Tuesday, 1 November 2011

Defra aims to clean up junk mail industry

New move by the Department for Environment, Food and Rural Affair (DEFRA) to diminish the impact that unwanted and junk mail has on households and on the environment.

According to Caroline Spelman, Environment Secretary, the current overload of junk mail arriving to people's letterbox is "environmentally unsustainable".
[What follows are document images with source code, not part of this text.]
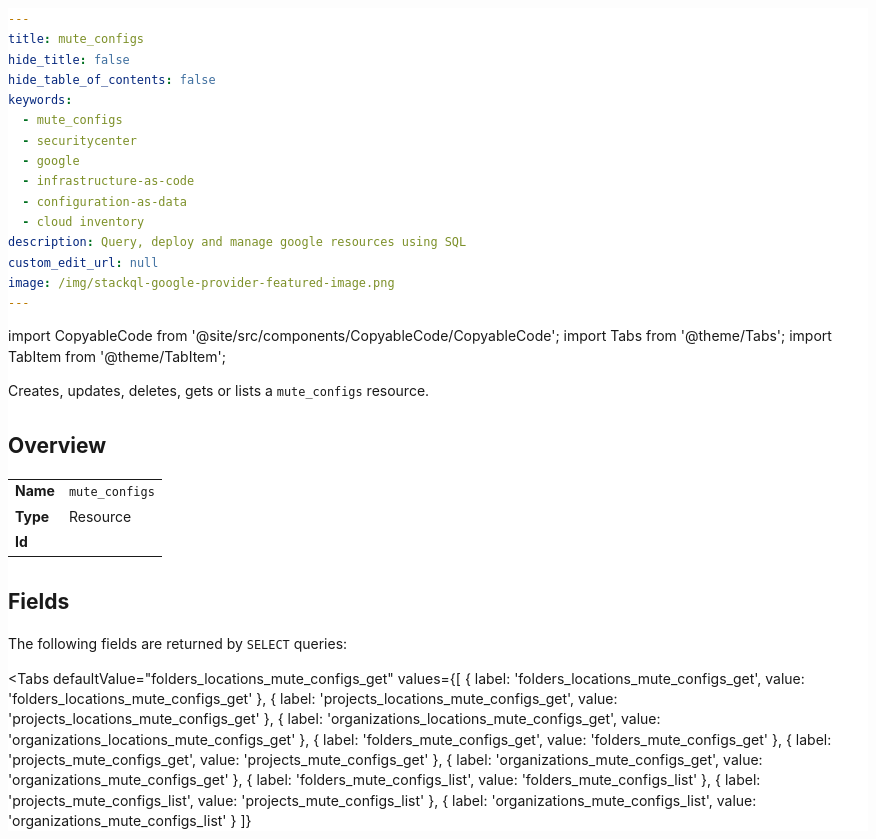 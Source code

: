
 ```yaml
--- 
title: mute_configs
hide_title: false
hide_table_of_contents: false
keywords:
  - mute_configs
  - securitycenter
  - google
  - infrastructure-as-code
  - configuration-as-data
  - cloud inventory
description: Query, deploy and manage google resources using SQL
custom_edit_url: null
image: /img/stackql-google-provider-featured-image.png
---
```


import CopyableCode from '@site/src/components/CopyableCode/CopyableCode';
import Tabs from '@theme/Tabs';
import TabItem from '@theme/TabItem';

Creates, updates, deletes, gets or lists a <code>mute_configs</code> resource.

## Overview
<table><tbody>
<tr><td><b>Name</b></td><td><code>mute_configs</code></td></tr>
<tr><td><b>Type</b></td><td>Resource</td></tr>
<tr><td><b>Id</b></td><td><CopyableCode code="google.securitycenter.mute_configs" /></td></tr>
</tbody></table>

## Fields

The following fields are returned by `SELECT` queries:

<Tabs
    defaultValue="folders_locations_mute_configs_get"
    values={[
        { label: 'folders_locations_mute_configs_get', value: 'folders_locations_mute_configs_get' },
        { label: 'projects_locations_mute_configs_get', value: 'projects_locations_mute_configs_get' },
        { label: 'organizations_locations_mute_configs_get', value: 'organizations_locations_mute_configs_get' },
        { label: 'folders_mute_configs_get', value: 'folders_mute_configs_get' },
        { label: 'projects_mute_configs_get', value: 'projects_mute_configs_get' },
        { label: 'organizations_mute_configs_get', value: 'organizations_mute_configs_get' },
        { label: 'folders_mute_configs_list', value: 'folders_mute_configs_list' },
        { label: 'projects_mute_configs_list', value: 'projects_mute_configs_list' },
        { label: 'organizations_mute_configs_list', value: 'organizations_mute_configs_list' }
    ]}
>
<TabItem value="folders_locations_mute_configs_get">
The Department will be launching an online service where citizens can register and opt out of receiving all types of unwanted advertising mail.

From The Guardian:

According to the DMA, the average household receives more than 300 items of unaddressed and 77 items of addressed mail a year. Spelman said: "We have all returned home from holidays to be greeted by a mountain of unwanted, unsolicited mail waiting behind the front door, most of which is thrown straight out. These piles of paper irritate householders, waste businesses' money and are environmentally unsustainable."

Spelman said the initiative would make sure that the direct mail that was sent out was produced to higher standards and was fully recyclable.

The government has signed a three-year deal with the DMA to launch initiatives to help the UK move towards a zero-waste economy. Defra said that by 2014 the amount of unwanted direct mail hitting door mats will fall significantly as a result of the marketing industry increasing its current use of "suppression lists" (which includes opt-out, do not contact and gone-away lists) by 25%.